The effects of left multiply and right multiply of stochastic matrix (i.e. the parameter --flip)
jiayao6 opened this issue · comments
Thank you so much for your great job and sharing the code.
In the paper Eq. 1, the affinities are normalized by a row-wise softmax. So I think in Eq.2, the multiply should be the right multiply. More specifically, the right multiply A_{t}^{t+1} * A_{t+1}^{t+2} makes sense, while the left multiply A_{t+1}^{t+2} * A_{t}^{t+1} does not make sense. According to Eq. 4, we can also know the right multiply is correct.
However, when we reproduce the experiments, the result is opposite. The left multiply (--flip True) is correct, of which the performance is above 0.67; the right multiply (--flip False, which is default) is wrong, where the performance is only around 0.2, which is below than random initialized model (around 0.4).
I cannot explain why it happens, could you help me to find the reasons?
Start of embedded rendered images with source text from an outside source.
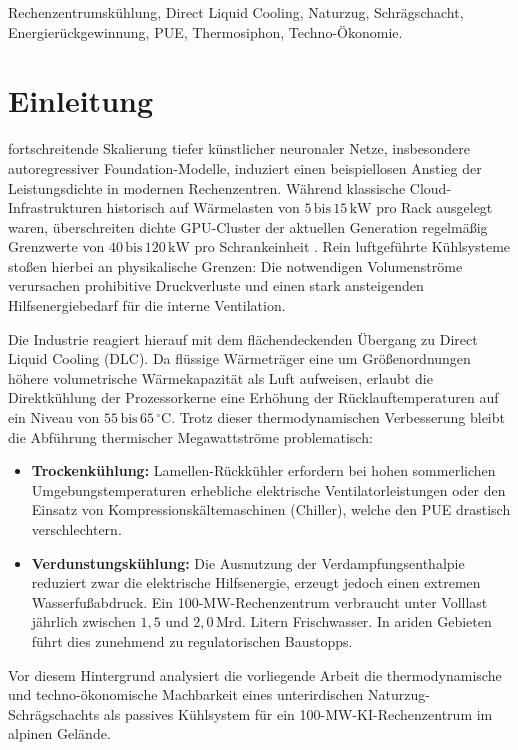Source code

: \documentclass[journal]{IEEEtran}
\begin{document}
\begin{IEEEkeywords}
Rechenzentrumskühlung, Direct Liquid Cooling, Naturzug, Schrägschacht, Energierückgewinnung, PUE, Thermosiphon, Techno-Ökonomie.
\end{IEEEkeywords}

\section{Einleitung}
 fortschreitende Skalierung tiefer künstlicher neuronaler Netze, insbesondere autoregressiver Foundation-Modelle, induziert einen beispiellosen Anstieg der Leistungsdichte in modernen Rechenzentren. Während klassische Cloud-Infrastrukturen historisch auf Wärmelasten von $5\,\text{bis}\,15\,\text{kW}$ pro Rack ausgelegt waren, überschreiten dichte GPU-Cluster der aktuellen Generation regelmäßig Grenzwerte von $40\,\text{bis}\,120\,\text{kW}$ pro Schrankeinheit \cite{ashrae2023}. Rein luftgeführte Kühlsysteme stoßen hierbei an physikalische Grenzen: Die notwendigen Volumenströme verursachen prohibitive Druckverluste und einen stark ansteigenden Hilfsenergiebedarf für die interne Ventilation.

Die Industrie reagiert hierauf mit dem flächendeckenden Übergang zu Direct Liquid Cooling (DLC). Da flüssige Wärmeträger eine um Größenordnungen höhere volumetrische Wärmekapazität als Luft aufweisen, erlaubt die Direktkühlung der Prozessorkerne eine Erhöhung der Rücklauftemperaturen auf ein Niveau von $55\,\text{bis}\,65\,^\circ\text{C}$. Trotz dieser thermodynamischen Verbesserung bleibt die Abführung thermischer Megawattströme problematisch:
\begin{itemize}
    \item \textbf{Trockenkühlung:} Lamellen-Rückkühler erfordern bei hohen sommerlichen Umgebungstemperaturen erhebliche elektrische Ventilatorleistungen oder den Einsatz von Kompressionskältemaschinen (Chiller), welche den PUE drastisch verschlechtern.
    \item \textbf{Verdunstungskühlung:} Die Ausnutzung der Verdampfungsenthalpie reduziert zwar die elektrische Hilfsenergie, erzeugt jedoch einen extremen Wasserfußabdruck. Ein 100-MW-Rechenzentrum verbraucht unter Volllast jährlich zwischen $1{,}5$ und $2{,}0\,\text{Mrd. Litern}$ Frischwasser. In ariden Gebieten führt dies zunehmend zu regulatorischen Baustopps.
\end{itemize}

Vor diesem Hintergrund analysiert die vorliegende Arbeit die thermodynamische und techno-ökonomische Machbarkeit eines unterirdischen Naturzug-Schrägschachts als passives Kühlsystem für ein 100-MW-KI-Rechenzentrum im alpinen Gelände.
\end{document}
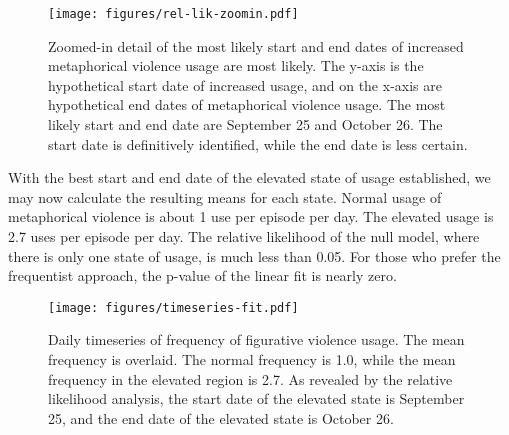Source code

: \begin{figure}[h!]
  \centering
  \texttt{[image: figures/rel-lik-zoomin.pdf]}
  \caption{Zoomed-in detail of the most likely start and end dates of increased
  metaphorical violence usage are most likely. The y-axis is the hypothetical
  start date of increased usage, and on the x-axis are hypothetical end dates 
  of metaphorical violence usage. The most likely start and end date are
  September 25 and October 26. The start date is definitively identified, while
  the end date is less certain.}
  \label{fig:rel-lik-zoomin}
\end{figure}



With the best start and end date of the elevated state of usage established,
we may now calculate the resulting means for each state. Normal usage of 
metaphorical violence is about 1 use per episode per day. The elevated usage 
is 2.7 uses per episode per day. The relative likelihood of the null model,
where there is only one state of usage, is much less than 0.05. For those
who prefer the frequentist approach, the p-value of the linear fit is
nearly zero. 

\begin{figure}
  \centering
  \texttt{[image: figures/timeseries-fit.pdf]}
  \caption{Daily timeseries of frequency of figurative violence usage. The
  mean frequency is overlaid. The normal frequency is 1.0, while the mean
  frequency in the elevated region is 2.7. As revealed by the
  relative likelihood analysis, the start date of the elevated state is 
  September 25, and the end date of the elevated state is October 26.}
  \label{fig:timeseries-fit}
\end{figure}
Looking forward to your reply, thank you!
Hi @jiayao6,
Thanks for the detailed question! It is indeed interesting that the left multiply still works. I suggested a hypothesis in the readme, but essentially, I believe that since the patches do not all change position between time steps, the left multiply results in a occasional shuffling of a few patches. The effect is similar to an edge dropout effect.
I should note that right multiply still works (as it should), but you need to tune the temperature hyper-parameter to a different setting. We found that we needed a slightly smaller temperature (sharper distribution): 0.07 was too high for the right multiply, but 0.01 - 0.05 were ok.
The command provided in the README reproduces the pretrained model provided.
Best,
Allan